Instructions to follow » Return only the stretch of the material below that begins with the line containing "- SKYLINE Purple Fluffy 600 / 900" and ends with the line containing "### Authentication", exactly; both of those lines belong to it.

<<<<

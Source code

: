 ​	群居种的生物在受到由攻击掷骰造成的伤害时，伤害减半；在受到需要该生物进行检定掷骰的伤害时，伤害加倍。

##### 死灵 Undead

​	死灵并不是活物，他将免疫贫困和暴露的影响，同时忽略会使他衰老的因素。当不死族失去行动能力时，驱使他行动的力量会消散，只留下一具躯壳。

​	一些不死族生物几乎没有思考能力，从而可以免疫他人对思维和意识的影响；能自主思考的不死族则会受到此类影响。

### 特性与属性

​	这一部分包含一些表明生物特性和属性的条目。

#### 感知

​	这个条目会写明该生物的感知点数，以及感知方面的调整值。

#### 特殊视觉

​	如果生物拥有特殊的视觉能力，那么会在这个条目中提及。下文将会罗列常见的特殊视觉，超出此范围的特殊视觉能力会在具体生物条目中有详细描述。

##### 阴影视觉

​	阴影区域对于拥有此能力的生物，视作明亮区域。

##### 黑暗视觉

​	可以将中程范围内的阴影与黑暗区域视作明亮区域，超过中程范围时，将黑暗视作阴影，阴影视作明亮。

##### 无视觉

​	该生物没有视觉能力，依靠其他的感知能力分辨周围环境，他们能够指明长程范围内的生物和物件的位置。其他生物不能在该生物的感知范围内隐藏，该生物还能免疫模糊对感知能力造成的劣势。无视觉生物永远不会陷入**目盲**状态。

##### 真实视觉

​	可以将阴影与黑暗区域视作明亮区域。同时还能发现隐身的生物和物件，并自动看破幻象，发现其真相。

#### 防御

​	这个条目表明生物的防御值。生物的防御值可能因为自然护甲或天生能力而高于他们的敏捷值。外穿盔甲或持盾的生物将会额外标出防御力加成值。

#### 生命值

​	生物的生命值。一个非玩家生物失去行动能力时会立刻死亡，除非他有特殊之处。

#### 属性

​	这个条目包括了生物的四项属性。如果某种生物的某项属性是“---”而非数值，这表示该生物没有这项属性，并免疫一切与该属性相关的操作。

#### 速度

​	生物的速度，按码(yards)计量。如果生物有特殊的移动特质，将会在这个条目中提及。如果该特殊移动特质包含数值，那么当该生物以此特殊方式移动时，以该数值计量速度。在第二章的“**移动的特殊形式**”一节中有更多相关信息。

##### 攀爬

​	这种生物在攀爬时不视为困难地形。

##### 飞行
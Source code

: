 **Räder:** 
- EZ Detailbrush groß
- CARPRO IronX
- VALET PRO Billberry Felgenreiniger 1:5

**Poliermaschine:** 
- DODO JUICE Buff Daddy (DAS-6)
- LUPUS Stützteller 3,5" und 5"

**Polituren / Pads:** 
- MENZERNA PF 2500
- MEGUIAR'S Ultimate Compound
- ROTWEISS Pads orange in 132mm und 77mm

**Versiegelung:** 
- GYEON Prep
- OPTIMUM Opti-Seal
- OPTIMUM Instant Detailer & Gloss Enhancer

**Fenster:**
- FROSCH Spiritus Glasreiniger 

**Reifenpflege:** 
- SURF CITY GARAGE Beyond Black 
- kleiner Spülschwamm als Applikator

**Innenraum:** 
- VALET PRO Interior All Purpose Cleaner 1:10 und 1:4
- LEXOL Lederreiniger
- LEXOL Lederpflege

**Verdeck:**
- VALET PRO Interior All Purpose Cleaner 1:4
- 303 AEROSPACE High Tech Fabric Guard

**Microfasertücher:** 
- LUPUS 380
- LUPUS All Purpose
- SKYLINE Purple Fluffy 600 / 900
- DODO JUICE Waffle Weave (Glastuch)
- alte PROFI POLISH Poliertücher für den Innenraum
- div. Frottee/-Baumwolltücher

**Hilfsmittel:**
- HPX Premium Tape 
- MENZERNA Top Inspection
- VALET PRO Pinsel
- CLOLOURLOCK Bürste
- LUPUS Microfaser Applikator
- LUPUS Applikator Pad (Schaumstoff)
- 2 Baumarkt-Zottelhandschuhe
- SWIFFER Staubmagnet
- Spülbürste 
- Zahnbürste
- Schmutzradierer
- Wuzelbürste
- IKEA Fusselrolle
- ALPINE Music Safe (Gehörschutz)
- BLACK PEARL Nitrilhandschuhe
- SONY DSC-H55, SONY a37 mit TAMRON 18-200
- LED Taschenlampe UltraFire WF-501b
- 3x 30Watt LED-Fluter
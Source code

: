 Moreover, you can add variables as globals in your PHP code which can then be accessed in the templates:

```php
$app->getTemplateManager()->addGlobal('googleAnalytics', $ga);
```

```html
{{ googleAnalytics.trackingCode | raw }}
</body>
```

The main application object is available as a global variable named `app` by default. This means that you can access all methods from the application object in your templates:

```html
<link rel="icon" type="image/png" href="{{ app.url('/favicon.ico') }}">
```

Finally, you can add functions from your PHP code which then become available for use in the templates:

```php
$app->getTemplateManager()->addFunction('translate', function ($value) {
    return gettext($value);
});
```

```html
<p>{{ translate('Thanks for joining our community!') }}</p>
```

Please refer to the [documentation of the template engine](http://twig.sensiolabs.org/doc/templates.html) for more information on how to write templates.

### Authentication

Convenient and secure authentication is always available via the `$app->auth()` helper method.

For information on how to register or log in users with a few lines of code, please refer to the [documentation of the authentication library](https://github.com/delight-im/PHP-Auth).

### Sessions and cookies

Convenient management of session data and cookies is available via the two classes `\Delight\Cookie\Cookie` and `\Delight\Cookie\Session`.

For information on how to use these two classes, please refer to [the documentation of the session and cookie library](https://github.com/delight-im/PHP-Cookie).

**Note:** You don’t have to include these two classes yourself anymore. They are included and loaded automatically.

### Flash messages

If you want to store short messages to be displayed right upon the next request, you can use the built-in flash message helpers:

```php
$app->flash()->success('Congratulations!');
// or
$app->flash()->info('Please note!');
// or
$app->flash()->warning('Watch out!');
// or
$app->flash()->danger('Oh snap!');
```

>>>>

Exercise solution »
- SKYLINE Purple Fluffy 600 / 900
- DODO JUICE Waffle Weave (Glastuch)
- alte PROFI POLISH Poliertücher für den Innenraum
- div. Frottee/-Baumwolltücher

**Hilfsmittel:**
- HPX Premium Tape 
- MENZERNA Top Inspection
- VALET PRO Pinsel
- CLOLOURLOCK Bürste
- LUPUS Microfaser Applikator
- LUPUS Applikator Pad (Schaumstoff)
- 2 Baumarkt-Zottelhandschuhe
- SWIFFER Staubmagnet
- Spülbürste 
- Zahnbürste
- Schmutzradierer
- Wuzelbürste
- IKEA Fusselrolle
- ALPINE Music Safe (Gehörschutz)
- BLACK PEARL Nitrilhandschuhe
- SONY DSC-H55, SONY a37 mit TAMRON 18-200
- LED Taschenlampe UltraFire WF-501b
- 3x 30Watt LED-Fluter
Source code

: Moreover, you can add variables as globals in your PHP code which can then be accessed in the templates:

```php
$app->getTemplateManager()->addGlobal('googleAnalytics', $ga);
```

```html
{{ googleAnalytics.trackingCode | raw }}
</body>
```

The main application object is available as a global variable named `app` by default. This means that you can access all methods from the application object in your templates:

```html
<link rel="icon" type="image/png" href="{{ app.url('/favicon.ico') }}">
```

Finally, you can add functions from your PHP code which then become available for use in the templates:

```php
$app->getTemplateManager()->addFunction('translate', function ($value) {
    return gettext($value);
});
```

```html
<p>{{ translate('Thanks for joining our community!') }}</p>
```

Please refer to the [documentation of the template engine](http://twig.sensiolabs.org/doc/templates.html) for more information on how to write templates.

### Authentication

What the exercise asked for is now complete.